**TASK DETAILS**
Among the entries below, find the lines that hold the word "nolistsep" and report them.

**MATERIAL TO PROCESS**
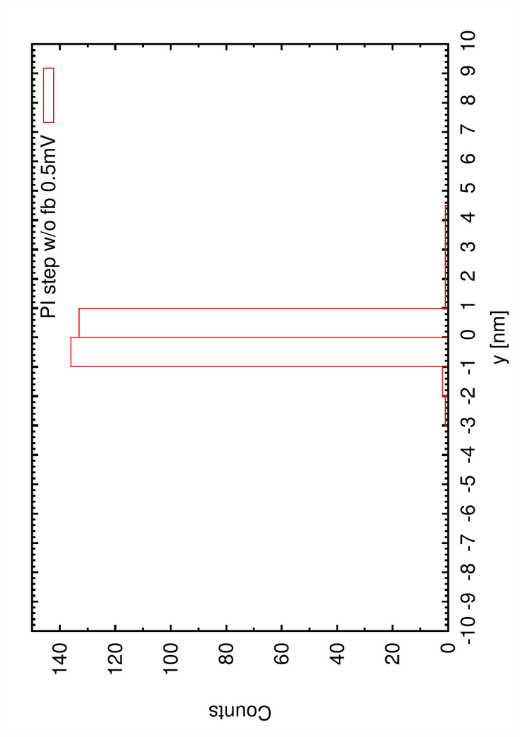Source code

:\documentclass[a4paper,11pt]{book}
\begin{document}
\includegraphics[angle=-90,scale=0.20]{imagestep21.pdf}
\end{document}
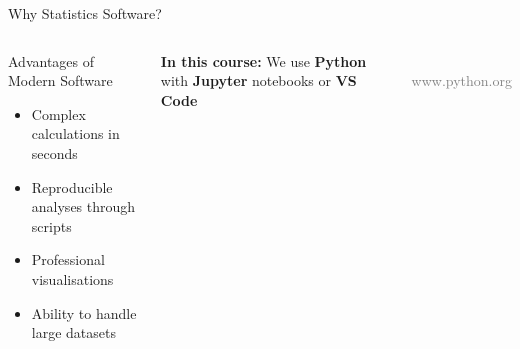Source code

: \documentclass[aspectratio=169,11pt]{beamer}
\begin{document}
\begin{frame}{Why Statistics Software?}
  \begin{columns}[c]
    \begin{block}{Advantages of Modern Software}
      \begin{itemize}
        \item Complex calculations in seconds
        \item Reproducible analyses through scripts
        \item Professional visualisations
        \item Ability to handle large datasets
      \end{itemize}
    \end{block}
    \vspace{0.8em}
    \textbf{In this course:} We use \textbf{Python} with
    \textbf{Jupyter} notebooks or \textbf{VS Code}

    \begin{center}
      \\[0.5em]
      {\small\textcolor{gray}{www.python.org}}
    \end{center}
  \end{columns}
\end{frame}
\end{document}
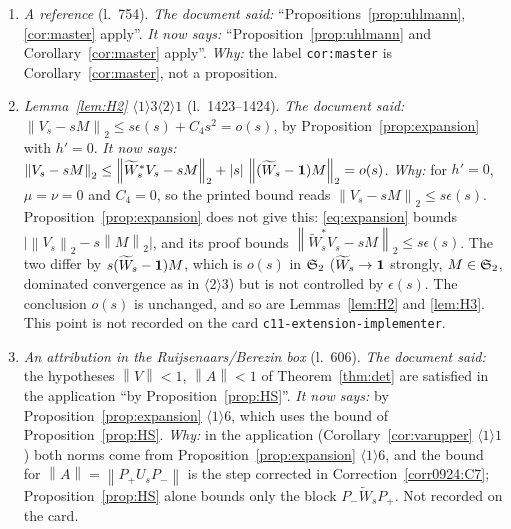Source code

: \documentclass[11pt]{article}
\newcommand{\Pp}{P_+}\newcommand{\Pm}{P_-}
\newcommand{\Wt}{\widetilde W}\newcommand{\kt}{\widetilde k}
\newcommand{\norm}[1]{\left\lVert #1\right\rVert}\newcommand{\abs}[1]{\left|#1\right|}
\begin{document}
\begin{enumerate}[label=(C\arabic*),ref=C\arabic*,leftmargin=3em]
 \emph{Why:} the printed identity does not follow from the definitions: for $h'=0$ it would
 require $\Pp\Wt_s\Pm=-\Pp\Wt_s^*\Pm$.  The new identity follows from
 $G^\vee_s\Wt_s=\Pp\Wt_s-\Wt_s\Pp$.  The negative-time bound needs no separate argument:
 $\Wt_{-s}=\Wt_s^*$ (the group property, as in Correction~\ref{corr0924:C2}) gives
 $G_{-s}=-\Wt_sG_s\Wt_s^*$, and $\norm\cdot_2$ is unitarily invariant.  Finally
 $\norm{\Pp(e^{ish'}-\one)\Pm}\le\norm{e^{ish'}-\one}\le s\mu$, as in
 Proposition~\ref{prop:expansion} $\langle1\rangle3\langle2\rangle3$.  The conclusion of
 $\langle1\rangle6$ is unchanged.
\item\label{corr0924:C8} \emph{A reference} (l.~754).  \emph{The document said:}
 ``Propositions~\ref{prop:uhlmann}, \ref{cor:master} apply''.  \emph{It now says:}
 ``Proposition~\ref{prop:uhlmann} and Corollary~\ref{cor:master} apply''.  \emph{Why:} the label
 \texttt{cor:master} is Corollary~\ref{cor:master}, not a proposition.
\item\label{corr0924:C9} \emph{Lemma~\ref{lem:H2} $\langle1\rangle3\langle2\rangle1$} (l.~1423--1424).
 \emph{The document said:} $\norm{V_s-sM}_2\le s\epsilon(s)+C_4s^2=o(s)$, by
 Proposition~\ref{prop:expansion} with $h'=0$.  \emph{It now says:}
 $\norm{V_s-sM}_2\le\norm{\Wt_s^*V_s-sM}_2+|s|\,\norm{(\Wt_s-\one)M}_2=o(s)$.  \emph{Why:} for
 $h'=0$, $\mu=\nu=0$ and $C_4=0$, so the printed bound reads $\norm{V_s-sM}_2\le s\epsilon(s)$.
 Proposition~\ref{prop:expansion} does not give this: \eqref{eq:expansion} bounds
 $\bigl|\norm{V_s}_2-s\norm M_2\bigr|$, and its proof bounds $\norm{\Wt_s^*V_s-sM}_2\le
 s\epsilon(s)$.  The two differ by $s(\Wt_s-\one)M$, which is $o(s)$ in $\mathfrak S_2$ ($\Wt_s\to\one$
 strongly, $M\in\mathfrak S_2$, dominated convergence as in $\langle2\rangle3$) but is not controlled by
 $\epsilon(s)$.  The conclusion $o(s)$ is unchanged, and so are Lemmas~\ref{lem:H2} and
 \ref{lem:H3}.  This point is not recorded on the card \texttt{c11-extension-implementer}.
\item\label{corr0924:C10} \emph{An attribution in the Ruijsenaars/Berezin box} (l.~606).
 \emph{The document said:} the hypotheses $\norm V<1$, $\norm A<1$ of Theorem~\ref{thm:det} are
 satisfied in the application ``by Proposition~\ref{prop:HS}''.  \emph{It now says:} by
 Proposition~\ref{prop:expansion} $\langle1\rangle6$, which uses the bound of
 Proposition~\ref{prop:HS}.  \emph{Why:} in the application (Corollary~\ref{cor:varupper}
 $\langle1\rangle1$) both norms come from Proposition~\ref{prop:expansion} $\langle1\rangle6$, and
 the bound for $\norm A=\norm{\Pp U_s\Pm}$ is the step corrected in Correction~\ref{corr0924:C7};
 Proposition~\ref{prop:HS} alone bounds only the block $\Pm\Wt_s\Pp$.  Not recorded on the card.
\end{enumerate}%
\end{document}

==

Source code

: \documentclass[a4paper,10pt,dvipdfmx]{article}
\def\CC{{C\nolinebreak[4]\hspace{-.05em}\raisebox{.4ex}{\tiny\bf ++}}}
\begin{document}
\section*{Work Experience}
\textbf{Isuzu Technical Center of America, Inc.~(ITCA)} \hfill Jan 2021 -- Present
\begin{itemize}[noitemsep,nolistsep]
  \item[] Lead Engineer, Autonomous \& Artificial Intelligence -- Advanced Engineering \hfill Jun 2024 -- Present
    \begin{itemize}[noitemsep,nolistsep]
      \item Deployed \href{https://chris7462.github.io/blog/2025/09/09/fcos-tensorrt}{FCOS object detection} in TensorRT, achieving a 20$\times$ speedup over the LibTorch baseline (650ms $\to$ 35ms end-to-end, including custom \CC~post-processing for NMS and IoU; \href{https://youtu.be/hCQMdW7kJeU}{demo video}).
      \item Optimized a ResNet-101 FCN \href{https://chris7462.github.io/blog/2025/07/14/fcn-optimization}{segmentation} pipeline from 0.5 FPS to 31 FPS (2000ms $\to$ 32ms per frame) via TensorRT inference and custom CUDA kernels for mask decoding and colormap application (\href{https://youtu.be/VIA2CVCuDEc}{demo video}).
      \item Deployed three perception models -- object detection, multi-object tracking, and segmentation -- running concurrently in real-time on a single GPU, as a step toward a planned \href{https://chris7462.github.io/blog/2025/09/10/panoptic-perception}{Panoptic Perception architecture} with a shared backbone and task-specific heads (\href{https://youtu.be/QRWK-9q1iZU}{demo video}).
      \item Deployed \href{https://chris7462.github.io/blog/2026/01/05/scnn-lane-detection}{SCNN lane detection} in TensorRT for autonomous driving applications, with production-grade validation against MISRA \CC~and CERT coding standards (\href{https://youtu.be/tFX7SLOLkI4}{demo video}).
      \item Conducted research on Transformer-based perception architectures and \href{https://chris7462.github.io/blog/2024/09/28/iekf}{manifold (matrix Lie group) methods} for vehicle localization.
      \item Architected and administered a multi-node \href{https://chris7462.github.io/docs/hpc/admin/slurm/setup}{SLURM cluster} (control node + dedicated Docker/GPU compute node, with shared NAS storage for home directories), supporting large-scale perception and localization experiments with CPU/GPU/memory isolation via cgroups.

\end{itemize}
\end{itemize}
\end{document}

**REPLY**
\begin{itemize}[noitemsep,nolistsep]
    \begin{itemize}[noitemsep,nolistsep]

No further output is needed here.